Peace from the People: Identity Salience and the Northern Irish Peace Process
Despite its many fits and starts the Good Friday peace process seems to have what many of its contemporaries lack, a broad base support from people on both sides of the divide. I argue that this broad base of support stems from specific events and policies that impacted the everyday lives of the general population. These policies have widened the role choices available to both Protestants and Catholics in Northern Ireland, allowing them greater atitude in daily action and self-identification. This greater latitude in selfidentification leads to changes in behaviors and attitudes towards out-groups. I believe that it is this combination that creates the conditions of popular support for a long and difficult peace process seeking to resolve deep-rooted social conflicts. And I believe that a better understanding of which events and policies are effective and which are not can help guide both policy makers and concerned citizens in other troubled parts of the world.
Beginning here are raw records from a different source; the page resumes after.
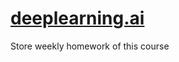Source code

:# [deeplearning.ai](https://www.coursera.org/specializations/deep-learning)
Store weekly homework of this course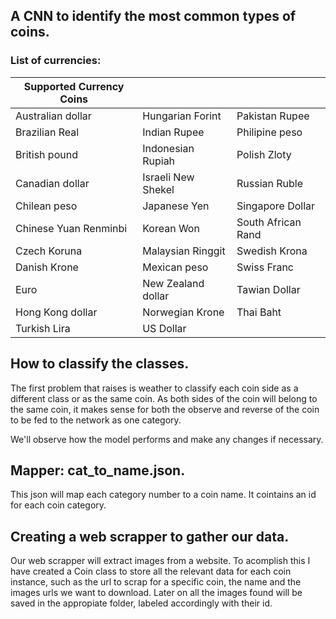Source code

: ## A CNN to identify the most common types of coins.

### List of currencies:
| Supported Currency Coins |  | |
| --- | --- | --- |
| Australian dollar      | Hungarian Forint         | Pakistan Rupee     |
| Brazilian Real         | Indian Rupee             | Philipine peso     |
| British pound          | Indonesian Rupiah        | Polish Zloty       |
| Canadian dollar        | Israeli New Shekel       | Russian Ruble      |
| Chilean peso           | Japanese Yen             | Singapore Dollar   |
| Chinese Yuan Renminbi  | Korean Won               | South African Rand |
| Czech Koruna           | Malaysian Ringgit        | Swedish Krona      |
| Danish Krone           | Mexican peso             | Swiss Franc        |
| Euro                   | New Zealand dollar       | Tawian Dollar      |
| Hong Kong dollar       | Norwegian Krone          | Thai Baht          |
| Turkish Lira           | US Dollar                |                    |


## How to classify the classes.

The first problem that raises is weather to classify each coin side as a different class or as the same coin. As both sides of the coin will belong to the same coin, it makes sense for both the observe and reverse of the coin to be fed to the network as one category.

We'll observe how the model performs and make any changes if necessary.

## Mapper: cat_to_name.json.

This json will map each category number to a coin name. It cointains an id for each coin category.

## Creating a web scrapper to gather our data.

Our web scrapper will extract images from a website. To acomplish this I have created a Coin class to store all the relevant data for each coin instance, such as the url to scrap for a specific coin, the name and the images urls we want to download. Later on all the images found will be saved in the appropiate folder, labeled accordingly with their id.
My analysis shows which policies were perceived as the most significant by the general population, how these policies significantly changed the environment leading to opportunities for identity-widening and how behaviors and attitudes have changed as a result. This work has implications for our understanding of the success or failure of peace processes, our understanding of the nature of identity transformation and the creation of sub-national or supra-national identities and for our understanding of the nature of conflict transformation and peace-building. Data for this study was drawn from a series of grass-roots level interviews, content and discourse analyses of nearly 1,800 newspaper editorials and longitudinal analyses of eleven years of province-wide attitude surveys.